Ellen Howe, a spokeswoman for the TSA, said one of the goals of the new system is to minimize some of that tension and generally help calm the security checkpoint. While there has not been a formal study to determine whether the self-select lines reduce waiting times, she indicated that this seemed to be the case with the diamond lane.
"Anecdotally, what we are seeing is that with the black diamond lane, the expert lane, the throughput is going up," she said. "With the green lane, the family lane, the throughput is a little slower."
The agency has also noticed a decrease in alarm rates at the checkpoint and fewer employees calling in sick at airports that have starting using the new system, she said. It is up to each airport to decide whether to adopt the self-select lines, but Howe said she expected that all three New York area airports would make the switch, beginning with in June or July.
The agency is also taking other measures to improve - and ideally speed up - the screening process, including purchasing new X-ray machines that offer better views of scanned bags.
"The technology at the checkpoint really hasn't improved much since the 1970s," Howe said, adding that the new machines offer high-definition views of a bag from multiple angles. More than 200 of these "advanced technology" machines have been installed so far, and the agency expects to have 600 in place by the end of the year.

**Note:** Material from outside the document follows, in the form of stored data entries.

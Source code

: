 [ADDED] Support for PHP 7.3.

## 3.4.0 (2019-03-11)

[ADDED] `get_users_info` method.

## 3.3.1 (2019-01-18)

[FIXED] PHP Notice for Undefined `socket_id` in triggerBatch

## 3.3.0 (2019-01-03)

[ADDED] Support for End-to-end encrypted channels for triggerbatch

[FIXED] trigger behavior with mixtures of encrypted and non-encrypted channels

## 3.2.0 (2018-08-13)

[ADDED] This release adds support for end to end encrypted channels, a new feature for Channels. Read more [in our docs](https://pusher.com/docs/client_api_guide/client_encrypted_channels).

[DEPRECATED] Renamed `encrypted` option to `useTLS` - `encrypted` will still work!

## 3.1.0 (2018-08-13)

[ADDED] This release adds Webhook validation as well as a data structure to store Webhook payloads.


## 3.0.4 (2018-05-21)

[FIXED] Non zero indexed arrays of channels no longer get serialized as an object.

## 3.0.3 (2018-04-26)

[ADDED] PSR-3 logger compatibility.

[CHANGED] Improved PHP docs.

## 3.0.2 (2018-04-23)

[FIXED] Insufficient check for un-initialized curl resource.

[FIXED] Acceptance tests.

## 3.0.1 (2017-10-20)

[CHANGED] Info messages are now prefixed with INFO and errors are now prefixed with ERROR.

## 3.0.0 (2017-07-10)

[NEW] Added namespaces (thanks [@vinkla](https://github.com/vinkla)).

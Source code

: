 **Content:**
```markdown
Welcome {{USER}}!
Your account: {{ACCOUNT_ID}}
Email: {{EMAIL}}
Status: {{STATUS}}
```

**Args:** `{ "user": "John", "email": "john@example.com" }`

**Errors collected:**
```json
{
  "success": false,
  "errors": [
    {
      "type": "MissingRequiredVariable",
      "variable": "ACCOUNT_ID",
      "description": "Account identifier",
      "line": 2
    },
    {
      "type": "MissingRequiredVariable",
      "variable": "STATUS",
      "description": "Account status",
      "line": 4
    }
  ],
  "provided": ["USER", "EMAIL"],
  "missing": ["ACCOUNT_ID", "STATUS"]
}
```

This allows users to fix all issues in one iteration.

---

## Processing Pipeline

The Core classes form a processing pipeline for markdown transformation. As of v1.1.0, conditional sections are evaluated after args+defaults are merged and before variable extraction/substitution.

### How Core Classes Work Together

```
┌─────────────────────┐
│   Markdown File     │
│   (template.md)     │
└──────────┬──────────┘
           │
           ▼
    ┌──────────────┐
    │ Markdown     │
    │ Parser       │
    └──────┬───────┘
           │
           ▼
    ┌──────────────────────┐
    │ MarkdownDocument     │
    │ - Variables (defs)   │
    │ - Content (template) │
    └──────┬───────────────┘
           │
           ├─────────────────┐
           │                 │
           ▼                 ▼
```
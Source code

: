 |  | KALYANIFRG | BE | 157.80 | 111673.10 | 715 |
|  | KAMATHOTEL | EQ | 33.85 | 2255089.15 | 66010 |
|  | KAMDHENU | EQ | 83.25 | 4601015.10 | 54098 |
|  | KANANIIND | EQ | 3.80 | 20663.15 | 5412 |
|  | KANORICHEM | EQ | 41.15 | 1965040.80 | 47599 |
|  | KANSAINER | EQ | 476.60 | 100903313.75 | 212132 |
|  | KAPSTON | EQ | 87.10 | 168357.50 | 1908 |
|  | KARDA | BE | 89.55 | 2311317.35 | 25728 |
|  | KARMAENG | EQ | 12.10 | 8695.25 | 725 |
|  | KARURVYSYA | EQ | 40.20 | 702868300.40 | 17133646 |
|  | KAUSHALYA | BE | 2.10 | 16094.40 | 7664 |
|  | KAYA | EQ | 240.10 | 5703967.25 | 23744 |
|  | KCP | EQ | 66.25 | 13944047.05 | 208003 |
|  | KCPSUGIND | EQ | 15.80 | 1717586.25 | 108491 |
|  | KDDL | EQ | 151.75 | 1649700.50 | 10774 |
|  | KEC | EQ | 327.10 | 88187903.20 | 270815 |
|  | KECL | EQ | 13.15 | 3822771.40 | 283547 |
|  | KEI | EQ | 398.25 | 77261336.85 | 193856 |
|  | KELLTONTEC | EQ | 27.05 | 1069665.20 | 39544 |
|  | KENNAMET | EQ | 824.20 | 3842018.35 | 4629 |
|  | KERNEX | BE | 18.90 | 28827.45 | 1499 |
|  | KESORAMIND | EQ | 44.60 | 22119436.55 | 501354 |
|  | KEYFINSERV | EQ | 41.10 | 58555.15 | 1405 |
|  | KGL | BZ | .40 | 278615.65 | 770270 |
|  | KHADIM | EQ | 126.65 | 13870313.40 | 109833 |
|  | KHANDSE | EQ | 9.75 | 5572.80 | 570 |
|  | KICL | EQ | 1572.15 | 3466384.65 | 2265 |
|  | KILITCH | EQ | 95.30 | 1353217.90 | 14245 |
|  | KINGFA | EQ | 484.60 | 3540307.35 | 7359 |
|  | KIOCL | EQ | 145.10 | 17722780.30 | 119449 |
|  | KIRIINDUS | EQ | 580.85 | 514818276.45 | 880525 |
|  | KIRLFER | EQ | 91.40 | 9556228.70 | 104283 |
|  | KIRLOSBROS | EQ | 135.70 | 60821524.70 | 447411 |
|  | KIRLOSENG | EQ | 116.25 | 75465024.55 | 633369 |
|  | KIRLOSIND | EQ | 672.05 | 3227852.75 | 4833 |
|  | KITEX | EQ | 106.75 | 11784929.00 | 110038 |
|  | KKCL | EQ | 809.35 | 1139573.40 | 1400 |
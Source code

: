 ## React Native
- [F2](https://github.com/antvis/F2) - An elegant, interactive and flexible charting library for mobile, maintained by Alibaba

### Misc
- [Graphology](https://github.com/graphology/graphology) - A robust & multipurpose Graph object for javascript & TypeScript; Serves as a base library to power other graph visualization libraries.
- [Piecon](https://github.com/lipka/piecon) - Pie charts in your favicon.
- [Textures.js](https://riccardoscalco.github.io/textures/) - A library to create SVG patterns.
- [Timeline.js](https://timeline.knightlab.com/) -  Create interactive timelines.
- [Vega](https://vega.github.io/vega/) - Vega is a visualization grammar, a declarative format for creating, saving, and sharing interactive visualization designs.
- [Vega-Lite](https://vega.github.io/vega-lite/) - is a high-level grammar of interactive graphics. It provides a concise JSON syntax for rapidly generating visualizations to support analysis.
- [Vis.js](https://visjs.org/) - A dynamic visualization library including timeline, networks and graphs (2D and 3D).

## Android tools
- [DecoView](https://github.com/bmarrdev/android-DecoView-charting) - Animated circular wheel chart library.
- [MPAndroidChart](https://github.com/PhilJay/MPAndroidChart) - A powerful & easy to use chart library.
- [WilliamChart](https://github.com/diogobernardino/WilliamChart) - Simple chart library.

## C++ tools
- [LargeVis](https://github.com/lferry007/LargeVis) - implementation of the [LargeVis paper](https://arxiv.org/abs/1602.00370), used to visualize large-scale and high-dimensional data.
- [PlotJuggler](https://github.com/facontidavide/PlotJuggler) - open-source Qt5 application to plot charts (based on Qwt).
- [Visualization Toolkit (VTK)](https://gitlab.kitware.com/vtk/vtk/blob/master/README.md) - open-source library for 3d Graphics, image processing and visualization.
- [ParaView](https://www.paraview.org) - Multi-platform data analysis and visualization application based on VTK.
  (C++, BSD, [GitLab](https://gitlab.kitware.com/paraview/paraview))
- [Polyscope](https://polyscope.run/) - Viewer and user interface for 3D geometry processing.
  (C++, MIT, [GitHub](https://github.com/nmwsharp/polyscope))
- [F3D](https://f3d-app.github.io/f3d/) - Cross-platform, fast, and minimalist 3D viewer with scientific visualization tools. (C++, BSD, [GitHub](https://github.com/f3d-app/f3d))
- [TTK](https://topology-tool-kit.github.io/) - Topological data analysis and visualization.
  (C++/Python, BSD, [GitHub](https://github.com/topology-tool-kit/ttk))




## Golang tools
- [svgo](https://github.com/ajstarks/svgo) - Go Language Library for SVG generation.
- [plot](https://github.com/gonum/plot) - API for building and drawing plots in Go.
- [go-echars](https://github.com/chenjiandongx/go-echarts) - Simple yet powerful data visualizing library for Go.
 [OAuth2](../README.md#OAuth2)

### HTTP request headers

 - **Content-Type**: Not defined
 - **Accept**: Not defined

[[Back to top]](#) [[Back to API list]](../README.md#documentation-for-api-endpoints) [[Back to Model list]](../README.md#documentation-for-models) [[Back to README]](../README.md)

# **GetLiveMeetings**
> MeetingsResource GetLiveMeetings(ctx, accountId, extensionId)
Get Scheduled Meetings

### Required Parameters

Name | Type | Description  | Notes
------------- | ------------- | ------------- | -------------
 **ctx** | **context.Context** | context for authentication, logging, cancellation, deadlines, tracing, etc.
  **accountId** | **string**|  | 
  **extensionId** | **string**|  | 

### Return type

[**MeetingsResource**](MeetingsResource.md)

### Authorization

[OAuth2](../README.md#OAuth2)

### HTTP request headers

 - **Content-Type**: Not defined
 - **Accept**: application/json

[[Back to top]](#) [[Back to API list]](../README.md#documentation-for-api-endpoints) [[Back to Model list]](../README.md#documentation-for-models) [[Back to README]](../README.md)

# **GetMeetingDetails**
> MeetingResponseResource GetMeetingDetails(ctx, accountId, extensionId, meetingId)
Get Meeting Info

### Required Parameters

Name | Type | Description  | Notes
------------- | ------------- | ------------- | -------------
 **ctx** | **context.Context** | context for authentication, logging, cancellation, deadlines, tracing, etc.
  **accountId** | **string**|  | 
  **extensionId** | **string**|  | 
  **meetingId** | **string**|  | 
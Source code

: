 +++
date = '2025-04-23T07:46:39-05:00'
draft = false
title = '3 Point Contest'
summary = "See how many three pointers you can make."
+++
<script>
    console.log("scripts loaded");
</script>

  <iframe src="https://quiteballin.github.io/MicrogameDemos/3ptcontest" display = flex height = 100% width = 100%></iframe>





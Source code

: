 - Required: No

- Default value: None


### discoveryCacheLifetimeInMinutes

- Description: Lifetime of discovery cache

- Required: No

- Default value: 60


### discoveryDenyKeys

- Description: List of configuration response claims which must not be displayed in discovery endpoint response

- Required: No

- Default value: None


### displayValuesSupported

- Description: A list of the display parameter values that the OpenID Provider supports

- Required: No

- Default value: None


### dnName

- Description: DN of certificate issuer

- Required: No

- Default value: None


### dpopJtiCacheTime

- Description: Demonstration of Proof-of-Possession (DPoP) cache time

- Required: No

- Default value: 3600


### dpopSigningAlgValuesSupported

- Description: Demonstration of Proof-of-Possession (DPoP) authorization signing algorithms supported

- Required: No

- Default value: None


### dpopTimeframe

When it comes to determining what causes bottlenecks at the checkpoint, it is possible that the X-ray machines - and the agents who operate them - are as much of a contributing factor as unprepared passengers.
Rene Villalobos, an industrial engineering professor at Arizona State University, said that based on his observations, bags that need to be sent back through the X-ray machine or examined on screen by a second agent seem to slow things down.
"Of course, I have not done a formal study," he said. "But what I see very often is that the X-ray machine is the thing holding up the whole process." Villalobos said he has studied aircraft boarding procedures as well as ways to decrease waiting times at crossings on the United States and Mexican border. Applying lessons from the border research to airport security checkpoints, he said, "People are going to go to a shorter line, especially if they're self-selecting."
Savvy travelers also have a knack for finding ways to avoid inconveniences like long lines, especially at their home airports.
Ceri Jones, a marketing executive for a technology company, frequently flies out of Salt Lake City International Airport, but so far has not taken advantage of the black diamond "expert" lane that has been operating there for months.
That is because she typically avoids the long security line at the main terminal, a Delta hub, and goes through security at a less-trafficked terminal.
"The trick is that if the Delta line is immensely long, you either go to the international terminal or the old terminal," Jones said, noting that she used this strategy for a flight to Phoenix last week.
"When I went to the old terminal, there were seven people in line as opposed to 300," she said. "So it's sort of like my own diamond lane."